Imaging tests. Computerized tomography (CT) or magnetic resonance imaging (MRI) scans may be used to determine how extensively your bones are affected.
Bone scan. This test uses radioactive tracers, which are injected into your body. Your bones take up the tracers and emit radiation that's captured by a special camera, which produces a picture of your skeleton. Your doctor may order a bone scan to determine whether your fibrous dysplasia is monostotic or polyostotic.
Bone biopsy. This test uses a hollow needle to remove a small piece of the affected bone for laboratory analysis. You'll receive local anesthetics to numb the area where the needle is inserted. In rare instances, an open biopsy — requiring general anesthesia and a surgical incision — may be necessary.

Treatments and drugs:

f you have mild fibrous dysplasia that's discovered incidentally and you have no signs or symptoms, your risk of developing deformity or fracturing your bone is low. Your doctor can monitor your condition with follow-up X-rays every six months. If there's no progression, you don't need treatment.

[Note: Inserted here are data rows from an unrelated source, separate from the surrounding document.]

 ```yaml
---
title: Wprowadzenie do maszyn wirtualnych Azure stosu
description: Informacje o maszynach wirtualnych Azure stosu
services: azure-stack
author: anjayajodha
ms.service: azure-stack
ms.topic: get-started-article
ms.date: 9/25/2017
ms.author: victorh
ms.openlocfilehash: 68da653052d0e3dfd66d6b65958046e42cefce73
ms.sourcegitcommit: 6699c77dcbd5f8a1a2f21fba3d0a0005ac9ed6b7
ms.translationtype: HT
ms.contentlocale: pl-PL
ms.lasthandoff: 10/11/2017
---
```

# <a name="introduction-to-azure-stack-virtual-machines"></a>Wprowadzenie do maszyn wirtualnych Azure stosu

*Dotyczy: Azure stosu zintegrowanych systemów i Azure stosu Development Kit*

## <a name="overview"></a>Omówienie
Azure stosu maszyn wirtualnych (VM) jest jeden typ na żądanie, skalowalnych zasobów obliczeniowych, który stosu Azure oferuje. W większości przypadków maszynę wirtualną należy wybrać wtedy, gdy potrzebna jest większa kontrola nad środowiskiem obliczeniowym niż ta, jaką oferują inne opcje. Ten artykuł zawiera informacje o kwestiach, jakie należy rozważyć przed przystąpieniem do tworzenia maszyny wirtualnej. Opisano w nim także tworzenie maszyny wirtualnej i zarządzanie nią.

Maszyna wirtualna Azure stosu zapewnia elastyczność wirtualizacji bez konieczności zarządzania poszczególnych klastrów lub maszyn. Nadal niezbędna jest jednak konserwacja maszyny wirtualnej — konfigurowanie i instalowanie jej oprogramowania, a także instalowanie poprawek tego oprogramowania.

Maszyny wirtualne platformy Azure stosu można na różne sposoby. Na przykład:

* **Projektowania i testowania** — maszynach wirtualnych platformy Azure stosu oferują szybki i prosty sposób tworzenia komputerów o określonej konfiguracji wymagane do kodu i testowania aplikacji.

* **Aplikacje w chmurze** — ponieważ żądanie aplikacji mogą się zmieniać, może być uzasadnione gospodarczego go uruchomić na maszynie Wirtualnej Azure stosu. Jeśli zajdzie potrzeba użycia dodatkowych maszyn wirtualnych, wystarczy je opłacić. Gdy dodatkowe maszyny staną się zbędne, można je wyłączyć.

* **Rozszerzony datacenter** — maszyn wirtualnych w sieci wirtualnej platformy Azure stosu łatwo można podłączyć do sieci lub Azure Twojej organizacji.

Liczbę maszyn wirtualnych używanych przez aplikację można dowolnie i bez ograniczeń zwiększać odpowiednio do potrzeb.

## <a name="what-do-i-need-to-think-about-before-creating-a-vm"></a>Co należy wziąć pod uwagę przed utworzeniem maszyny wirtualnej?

If you develop signs and symptoms, treatment may include medications or surgery.

Medications
Medications called bisphosphonates, including pamidronate (Aredia) and alendronate (Fosamax), are used to inhibit bone breakdown, preserve bone mass and even increase bone density in your spine and hip, reducing the risk of fractures. Doctors use these medications primarily for adults to treat osteoporosis and increase bone density, but bisphosphonates may also reduce bone pain associated with fibrous dysplasia and, in some cases, improve bone formation.

Little is known about the use of bisphosphonates for children and adolescents, but some studies indicate they may help relieve pain in children and adolescents with severe fibrous dysplasia.

Oral bisphosphonates are generally well tolerated, but may irritate your gastrointestinal tract. If you can't tolerate oral bisphosphonates or if your doctor recommends a drug that's not available in oral form, you may receive bisphosphonates through a vein (intravenously). You can't take bisphosphonates if you have serious kidney disease or low blood-calcium levels.

Surgery
Your doctor may recommend surgery in order to:


  • Correct a deformity
  • Correct a difference in limb lengths
  • Fix a fracture
  • Remove an affected area of bone (lesion) that's causing you difficulty
  • Relieve pressure on a nerve, particularly if the lesion is in your skull or face


Surgery may involve removing the bone lesion and replacing it with bone grafted from another part of your body or from bone tissue donated from a deceased donor. Your surgeon may insert metal plates, rods or screws to stabilize the bone and the graft. Risks include infection, blood clots and bleeding. In addition, a bone graft may not last.